With an ominous click, her cabin door unlocked. She turned towards it, walked over and stepped out into a corridor that had definitely not been part of the
Moray Firth
. Here was a big oval tunnel the shape of those found inside prador vessels, only this one had no artificial rock on the walls, no luminous growths and no lice. She turned to the right and began walking, relishing the feeling of walking upright again, like a human, and not scuttling along on numerous limbs with her belly to the floor. Finally, she came to the large diagonally divided door into a captain’s sanctum. The halves of this rolled aside and disappeared into the walls, but within she could see nothing but darkness. She hesitated.

Did the prador fire up human memplants and venture into virtualities? Had her crystal fallen into the claws of those horrors and, if so, what could they possibly want with her? There was only one way to find out. Obviously, whoever controlled this unreal world was giving her some latitude. But that person wanted something from her too, whether that was to torment her or make her run through endless insane scenarios. She had no power to stop it. She walked slowly into the darkness. Under her feet, she felt the floor become uneven, then her sandals crunched on gravel. Ahead of her, a line etched itself into existence and she smelled the sea. The area above the line abruptly grew lighter, picking out deep blue-grey clouds against a pale sky, the glare of a rising sun keeping everything below in dark silhouette.

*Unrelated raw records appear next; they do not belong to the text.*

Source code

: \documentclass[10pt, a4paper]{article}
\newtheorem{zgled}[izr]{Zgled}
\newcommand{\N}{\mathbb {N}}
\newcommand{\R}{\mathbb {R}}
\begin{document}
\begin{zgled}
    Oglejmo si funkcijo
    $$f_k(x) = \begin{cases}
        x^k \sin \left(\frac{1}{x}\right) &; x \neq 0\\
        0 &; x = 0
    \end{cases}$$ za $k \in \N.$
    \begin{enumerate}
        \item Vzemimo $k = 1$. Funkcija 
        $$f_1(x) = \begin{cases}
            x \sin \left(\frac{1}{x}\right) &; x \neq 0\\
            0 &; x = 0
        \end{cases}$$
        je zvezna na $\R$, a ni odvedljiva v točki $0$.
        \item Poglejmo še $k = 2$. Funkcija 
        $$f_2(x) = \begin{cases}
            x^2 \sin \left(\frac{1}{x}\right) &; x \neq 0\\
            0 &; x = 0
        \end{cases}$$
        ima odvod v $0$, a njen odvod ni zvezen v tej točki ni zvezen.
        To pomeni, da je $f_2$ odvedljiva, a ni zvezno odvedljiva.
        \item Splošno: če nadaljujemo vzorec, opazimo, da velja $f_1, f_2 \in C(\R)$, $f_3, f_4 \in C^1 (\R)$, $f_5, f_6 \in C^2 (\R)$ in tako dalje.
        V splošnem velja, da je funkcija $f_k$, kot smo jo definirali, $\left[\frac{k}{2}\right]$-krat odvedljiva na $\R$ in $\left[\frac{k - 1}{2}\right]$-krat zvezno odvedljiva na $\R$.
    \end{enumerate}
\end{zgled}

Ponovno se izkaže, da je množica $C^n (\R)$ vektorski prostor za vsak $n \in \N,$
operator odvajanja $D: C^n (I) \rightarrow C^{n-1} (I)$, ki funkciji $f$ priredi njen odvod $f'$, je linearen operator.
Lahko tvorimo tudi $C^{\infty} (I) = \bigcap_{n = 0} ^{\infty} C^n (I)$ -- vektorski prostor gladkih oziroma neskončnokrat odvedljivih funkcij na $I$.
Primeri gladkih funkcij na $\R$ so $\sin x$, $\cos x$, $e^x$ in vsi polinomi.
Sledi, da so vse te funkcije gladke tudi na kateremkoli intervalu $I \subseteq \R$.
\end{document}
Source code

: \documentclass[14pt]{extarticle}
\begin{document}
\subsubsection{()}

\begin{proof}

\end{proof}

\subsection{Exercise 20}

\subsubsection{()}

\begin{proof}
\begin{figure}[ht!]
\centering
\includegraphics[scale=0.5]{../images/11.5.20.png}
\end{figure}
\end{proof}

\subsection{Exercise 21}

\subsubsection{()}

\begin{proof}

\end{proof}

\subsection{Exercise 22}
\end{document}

“Well, this is unexpected,” said a voice.

The bloated red orb of a sun rose rapidly then slowed above the horizon, while below it heaved a violet sea. Directly ahead lay a beach of rough white sand, upon which waves slopped gently. She heard the cry of something that definitely wasn’t a gull. Checking to her left, she saw an arid landscape scattered with occasional rose-shaped pale green succulents growing at the bases of granite rocks, which stretched into haze and distant spiky peaks. To her right this same landscape rose up to a low hill upon which tall ferns clustered like an encroaching army. In front of her, seated on a rock by the shore, was a man. She walked towards him.

“What is unexpected?” she asked.

The man raised his gaze from inspecting his open hands and looked at her. He was blond, his hair short-cropped, and his eyes were blue. He was pretty enough in his way but didn’t bulk very much in his silly patterned shorts and sleeveless top, and was nowhere near the masculine ideal Isobel preferred.

“How it feels to be really human,” he replied, his voice soft and non-threatening. He reached down and picked up a rock, held it tight in his hand then released it.

Isobel thought about his statement and asked, “Are you an AI slumming it in this virtuality as a human?”

“Partially,” he said, grimacing.

“Haiman?”

“Of a sort.”

“What do you want from me?”

Now he looked sad. “I have studied your entire life, Isobel. I know why you became what you became, and the drivers behind your every action. I was fascinated at first but in the process found a growing abhorrence because, in studying the detail and all the interconnections, one comes to understand that the very concept of choice is a false one.”